__Problem to work on__
Search the entries below for the word "minor", then copy each line in which it is found.

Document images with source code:
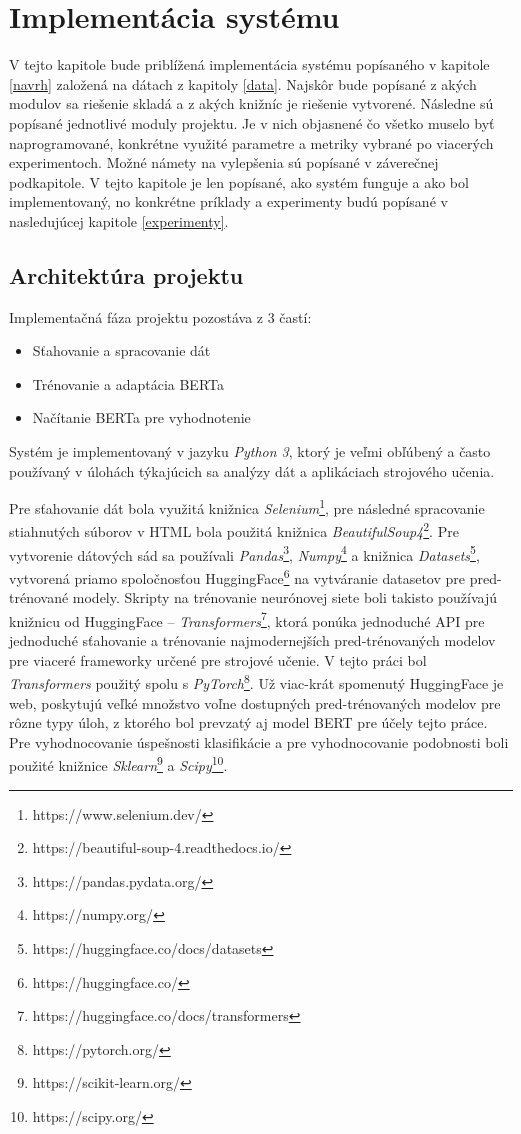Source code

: \chapter{Implementácia systému}
\label{implementacia}
V tejto kapitole bude priblížená implementácia systému popísaného v kapitole \ref{navrh} založená na dátach z kapitoly \ref{data}. Najskôr bude popísané z akých modulov sa riešenie skladá a z akých knižníc je riešenie vytvorené. Následne sú popísané jednotlivé moduly projektu. Je v nich objasnené čo všetko muselo byť naprogramované, konkrétne využité parametre a metriky vybrané po viacerých experimentoch. Možné námety na vylepšenia sú popísané v záverečnej podkapitole. V tejto kapitole je len popísané, ako systém funguje a ako bol implementovaný, no konkrétne príklady a experimenty budú popísané v nasledujúcej kapitole \ref{experimenty}.

\section{Architektúra projektu}

Implementačná fáza projektu pozostáva z 3 častí: 
\begin{itemize}
    \item Sťahovanie a spracovanie dát
    \item Trénovanie a adaptácia BERTa
    \item Načítanie BERTa pre vyhodnotenie
\end{itemize} 

Systém je implementovaný v jazyku \textit{Python 3}, ktorý je veľmi obľúbený a často používaný v úlohách týkajúcich sa analýzy dát a aplikáciach strojového učenia. 

Pre sťahovanie dát bola využitá knižnica \textit{Selenium}\footnote{https://www.selenium.dev/}, pre následné spracovanie stiahnutých súborov v HTML bola použitá knižnica  \textit{BeautifulSoup4}\footnote{https://beautiful-soup-4.readthedocs.io/}. Pre vytvorenie dátových sád sa používali \textit{Pandas}\footnote{https://pandas.pydata.org/}, \textit{Numpy}\footnote{https://numpy.org/} a knižnica \textit{Datasets}\footnote{https://huggingface.co/docs/datasets}, vytvorená priamo spoločnosťou HuggingFace\footnote{https://huggingface.co/} na vytváranie datasetov pre pred-trénované modely. Skripty na trénovanie neurónovej siete boli takisto používajú knižnicu od HuggingFace -- \textit{Transformers}\footnote{https://huggingface.co/docs/transformers}, ktorá ponúka jednoduché API pre jednoduché sťahovanie a trénovanie najmodernejších pred-trénovaných modelov pre viaceré frameworky určené pre strojové učenie. V tejto práci bol \textit{Transformers} použitý spolu s \textit{PyTorch}\footnote{https://pytorch.org/}. Už viac-krát spomenutý HuggingFace je web, poskytujú veľké množstvo voľne dostupných pred-trénovaných modelov pre rôzne typy úloh, z ktorého bol prevzatý aj model BERT pre účely tejto práce. Pre vyhodnocovanie úspešnosti klasifikácie a pre vyhodnocovanie podobnosti boli použité knižnice \textit{Sklearn}\footnote{https://scikit-learn.org/} a \textit{Scipy}\footnote{https://scipy.org/}.
 
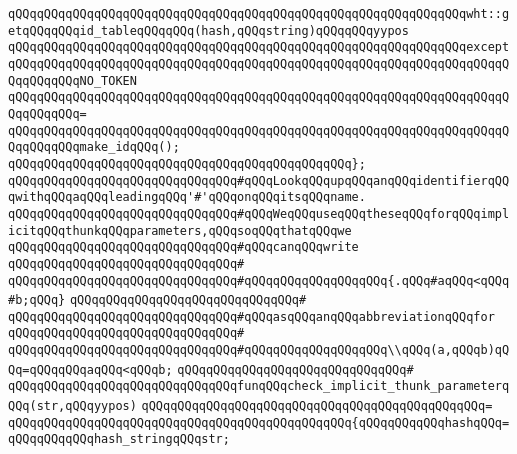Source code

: \newline
\verb|qQQqqQQqqQQqqQQqqQQqqQQqqQQqqQQqqQQqqQQqqQQqqQQqqQQqqQQqqQQqqQQqwht::getqQQqqQQqid_tableqQQqqQQq(hash,qQQqstring)qQQqqQQqyypos|\newline
\verb|qQQqqQQqqQQqqQQqqQQqqQQqqQQqqQQqqQQqqQQqqQQqqQQqqQQqqQQqqQQqqQQqexcept|\newline
\verb|qQQqqQQqqQQqqQQqqQQqqQQqqQQqqQQqqQQqqQQqqQQqqQQqqQQqqQQqqQQqqQQqqQQqqQQqqQQqqQQqNO_TOKEN|\newline
\verb|qQQqqQQqqQQqqQQqqQQqqQQqqQQqqQQqqQQqqQQqqQQqqQQqqQQqqQQqqQQqqQQqqQQqqQQqqQQqqQQq=|\newline
\verb|qQQqqQQqqQQqqQQqqQQqqQQqqQQqqQQqqQQqqQQqqQQqqQQqqQQqqQQqqQQqqQQqqQQqqQQqqQQqqQQqmake_idqQQq();|\newline
\verb|qQQqqQQqqQQqqQQqqQQqqQQqqQQqqQQqqQQqqQQqqQQqqQQq};|\newline
\newline
\verb|qQQqqQQqqQQqqQQqqQQqqQQqqQQqqQQq#qQQqLookqQQqupqQQqanqQQqidentifierqQQqwithqQQqaqQQqleadingqQQq'#'qQQqonqQQqitsqQQqname.|\newline
\verb|qQQqqQQqqQQqqQQqqQQqqQQqqQQqqQQq#qQQqWeqQQquseqQQqtheseqQQqforqQQqimplicitqQQqthunkqQQqparameters,qQQqsoqQQqthatqQQqwe|\newline
\verb|qQQqqQQqqQQqqQQqqQQqqQQqqQQqqQQq#qQQqcanqQQqwrite|\newline
\verb|qQQqqQQqqQQqqQQqqQQqqQQqqQQqqQQq#|\newline
\verb|qQQqqQQqqQQqqQQqqQQqqQQqqQQqqQQq#qQQqqQQqqQQqqQQqqQQq{.qQQq#aqQQq<qQQq#b;qQQq}|\newline
\verb|qQQqqQQqqQQqqQQqqQQqqQQqqQQqqQQq#|\newline
\verb|qQQqqQQqqQQqqQQqqQQqqQQqqQQqqQQq#qQQqasqQQqanqQQqabbreviationqQQqfor|\newline
\verb|qQQqqQQqqQQqqQQqqQQqqQQqqQQqqQQq#|\newline
\verb|qQQqqQQqqQQqqQQqqQQqqQQqqQQqqQQq#qQQqqQQqqQQqqQQqqQQq\\qQQq(a,qQQqb)qQQq=qQQqqQQqaqQQq<qQQqb;|\newline
\verb|qQQqqQQqqQQqqQQqqQQqqQQqqQQqqQQq#|\newline
\verb|qQQqqQQqqQQqqQQqqQQqqQQqqQQqqQQqfunqQQqcheck_implicit_thunk_parameterqQQq(str,qQQqyypos)|\newline
\verb|qQQqqQQqqQQqqQQqqQQqqQQqqQQqqQQqqQQqqQQqqQQqqQQq=|\newline
\verb|qQQqqQQqqQQqqQQqqQQqqQQqqQQqqQQqqQQqqQQqqQQqqQQq{qQQqqQQqqQQqhashqQQq=qQQqqQQqqQQqhash_stringqQQqstr;|\newline

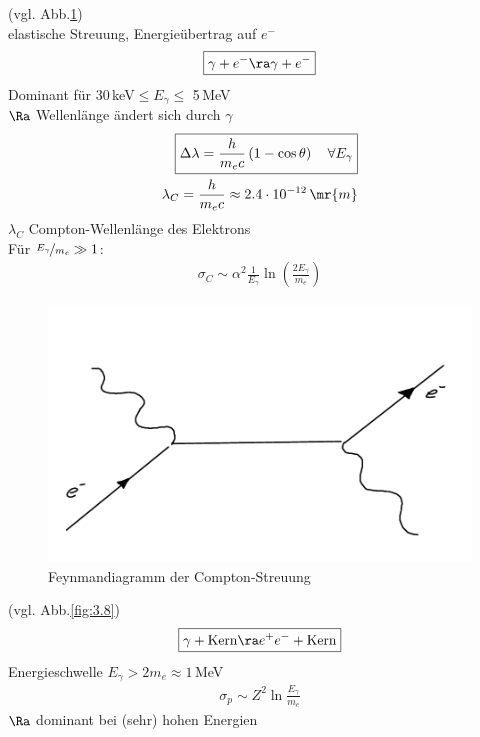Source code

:  (vgl. Abb.\ref{fig:3.7})\\
elastische Streuung, Energieübertrag auf $e^-$
\begin{align*}
\boxed{ \gamma + e^- \ra \gamma + e^- }
\end{align*}
Dominant für 30\,keV$\leq E_\gamma \leq$ 5\,MeV\\
$\Ra$ Wellenlänge ändert sich durch $\gamma$
\begin{align*}
\boxed{ \Delta \lambda = \frac{h}{m_e c} \left( 1 - \cos \theta \right) \ \ \ \forall E_\gamma }\\
\lambda_C= \frac{h}{m_e c} \approx 2.4\cdot 10^{-12}\,\mr{m}
\end{align*}
$\lambda_C$ Compton-Wellenlänge des Elektrons\\
Für $\nicefrac{E_\gamma}{m_e} \gg 1$:
\begin{align*}
\sigma_C \sim \alpha^2 \frac{1}{E_\gamma}\ln \left( \frac{2 E_\gamma}{m_e}\right)
\end{align*}

\begin{figure}[!ht]
\centering
\includegraphics[width=.5\textwidth]{imgs/ep5-fig-3-7.pdf}
\caption{Feynmandiagramm der Compton-Streuung\label{fig:3.7}}
\end{figure}

  (vgl. Abb.\ref{fig:3.8})
\begin{align*}
\boxed{ \gamma + \text{Kern} \ra e^+e^-+\text{Kern} }
\end{align*}
  Energieschwelle $E_\gamma > 2m_e \approx 1$\,MeV
\begin{align*}
\sigma_p \sim Z^2 \ln \frac{E_\gamma}{m_e}
\end{align*}
$\Ra$ dominant bei (sehr) hohen Energien


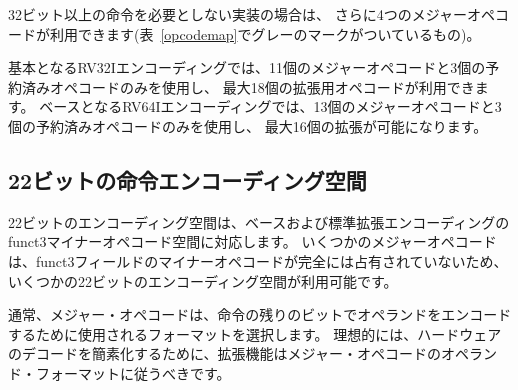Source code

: \begin{comment}
If an implementation does not require instructions longer than
32-bits, then an additional four major opcodes are available (those
marked in gray in Table~\ref{opcodemap}).
\end{comment}
32ビット以上の命令を必要としない実装の場合は、
さらに4つのメジャーオペコードが利用できます(表~\ref{opcodemap}でグレーのマークがついているもの)。

\begin{comment}
The base RV32I encoding uses only 11 major opcodes plus 3 reserved
opcodes, leaving up to 18 available for extensions.  The base RV64I
encoding uses only 13 major opcodes plus 3 reserved opcodes, leaving
up to 16 available for extensions.
\end{comment}
基本となるRV32Iエンコーディングでは、11個のメジャーオペコードと3個の予約済みオペコードのみを使用し、
最大18個の拡張用オペコードが利用できます。
ベースとなるRV64Iエンコーディングでは、13個のメジャーオペコードと3個の予約済みオペコードのみを使用し、
最大16個の拡張が可能になります。

\begin{comment}
\subsection*{Available 22-bit instruction encoding spaces}
\end{comment}
\subsection*{22ビットの命令エンコーディング空間}

\begin{comment}
A 22-bit encoding space corresponds to a funct3 minor opcode space in
the base and standard extension encodings.  Several major opcodes have
a funct3 field minor opcode that is not completely occupied, leaving
available several 22-bit encoding spaces.
\end{comment}
22ビットのエンコーディング空間は、ベースおよび標準拡張エンコーディングのfunct3マイナーオペコード空間に対応します。
いくつかのメジャーオペコードは、funct3フィールドのマイナーオペコードが完全には占有されていないため、
いくつかの22ビットのエンコーディング空間が利用可能です。

\begin{comment}
Usually a major opcode selects the format used to encode operands in
the remaining bits of the instruction, and ideally, an extension
should follow the operand format of the major opcode to simplify
hardware decoding.
\end{comment}
通常、メジャー・オペコードは、命令の残りのビットでオペランドをエンコードするために使用されるフォーマットを選択します。
理想的には、ハードウェアのデコードを簡素化するために、拡張機能はメジャー・オペコードのオペランド・フォーマットに従うべきです。

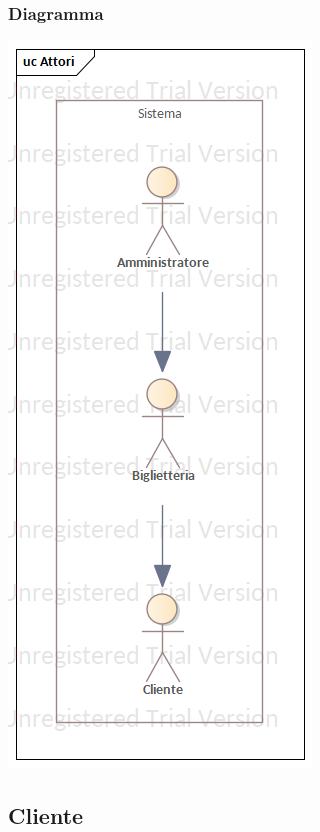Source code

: \documentclass{article}
\begin{document}
            \subsubsection{Diagramma}
                \includegraphics{imgs/use_case/attori}

        \subsection{Cliente}
\end{document}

__Output of the exercise__
A 22-bit encoding space corresponds to a funct3 minor opcode space in
a funct3 field minor opcode that is not completely occupied, leaving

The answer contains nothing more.